Personal information
- Date of birth: 25 August 1989 (age 36)
- Place of birth: Köln, Germany
- Height: 1.86 m (6 ft 1 in)
- Position: Centre-back

Youth career
- 0000–2004: SCB Viktoria Köln
- 2004–2008: VfL Leverkusen

Senior career*
- Years: Team / Apps / (Gls)
- 2008–2010: Wuppertaler SV II / 38 / (5)
- 2010: Wuppertaler SV / 4 / (0)
- 2010: Schalke 04 II / 4 / (0)
- 2011–2012: Fortuna Düsseldorf II / 46 / (1)
- 2012–2016: 1. FC Monheim
- 2016–2018: FC Leverkusen
- 2019–2023: 1. FC Monheim

= Bahadir Incilli =

German footballer

Bahadir Incilli (born 25 August 1989) is a German former footballer who played as a centre-back.

== Career ==
Incilli was born in Köln.
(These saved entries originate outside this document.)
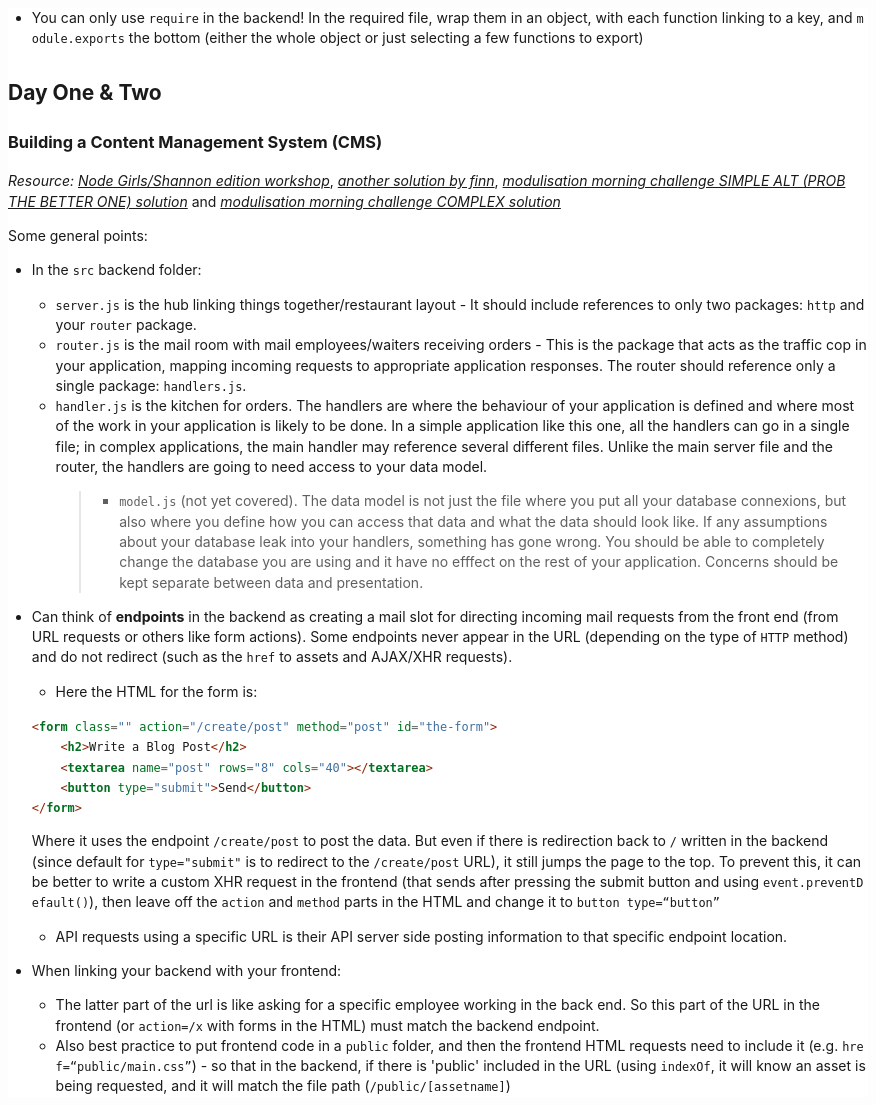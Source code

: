 -   You can only use `require` in the backend! In the required file, wrap them in an object, with each function linking to a key, and `module.exports` the bottom (either the whole object or just selecting a few functions to export)

## Day One & Two

### Building a Content Management System (CMS)

_Resource:_ [_Node Girls/Shannon edition workshop_](https://github.com/shannonjensen/node-workshop), [_another solution by finn_](https://github.com/finnhodgkin/sturdy-giggle/tree/master/src), [_modulisation morning challenge SIMPLE ALT (PROB THE BETTER ONE) solution_](https://github.com/foundersandcoders/modules-challenge/tree/alt-solution) and [_modulisation morning challenge COMPLEX solution_](https://github.com/foundersandcoders/modules-challenge/tree/solutions/src)

Some general points:

*   In the `src` backend folder:
    *   `server.js` is the hub linking things together/restaurant layout - It should include references to only two packages: `http` and your `router` package.
    *   `router.js` is the mail room with mail employees/waiters receiving orders - This is the package that acts as the traffic cop in your application, mapping incoming requests to appropriate application responses. The router should reference only a single package: `handlers.js`.
    *   `handler.js` is the kitchen for orders. The handlers are where the behaviour of your application is defined and where most of the work in your application is likely to be done. In a simple application like this one, all the handlers can go in a single file; in complex applications, the main handler may reference several different files. Unlike the main server file and the router, the handlers are going to need access to your data model.
        > *   `model.js` (not yet covered). The data model is not just the file where you put all your database connexions, but also where you define how you can access that data and what the data should look like. If any assumptions about your database leak into your handlers, something has gone wrong. You should be able to completely change the database you are using and it have no efffect on the rest of your application. Concerns should be kept separate between data and presentation.
*   Can think of **endpoints** in the backend as creating a mail slot for directing incoming mail requests from the front end (from URL requests or others like form actions). Some endpoints never appear in the URL (depending on the type of `HTTP` method) and do not redirect (such as the `href` to assets and AJAX/XHR requests).
    *   Here the HTML for the form is:


    ```html
    <form class="" action="/create/post" method="post" id="the-form">
        <h2>Write a Blog Post</h2>
        <textarea name="post" rows="8" cols="40"></textarea>
        <button type="submit">Send</button>
    </form>
    ```
    Where it uses the endpoint `/create/post` to post the data. But even if there is redirection back to `/` written in the backend (since default for `type="submit"` is to redirect to the `/create/post` URL), it still jumps the page to the top. To prevent this, it can be better to write a custom XHR request in the frontend (that sends after pressing the submit button and using `event.preventDefault()`), then leave off the `action` and `method` parts in the HTML and change it to `button type=“button”`
    *   API requests using a specific URL is their API server side posting information to that specific endpoint location.
*   When linking your backend with your frontend:
    *   The latter part of the url is like asking for a specific employee working in the back end. So this part of the URL in the frontend (or `action=/x` with forms in the HTML) must match the backend endpoint.
    *   Also best practice to put frontend code in a `public` folder, and then the frontend HTML requests need to include it (e.g. `href=“public/main.css”`) - so that in the backend, if there is 'public' included in the URL (using `indexOf`, it will know an asset is being requested, and it will match the file path (`/public/[assetname]`)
He began his career with SCB Viktoria Köln and signed 2004 for rival VfL Leverkusen. After four years with VfL Leverkusen, he signed in summer 2008 for Wuppertaler SV II. On 21 April 2010 made his professional debut for the Wuppertaler SV in the 3. Liga against VfB Stuttgart II. He signed on 24 May 2010 a one-year contract with Schalke 04 and left the reserve team of Wuppertaler SV. After just a half year with Schalke 04 II
 he joined on 21 January 2011 to Fortuna Düsseldorf.

In January 2019, after two-and-a-half years with FC Leverkusen, Incilli returned to former club 1. FC Monheim.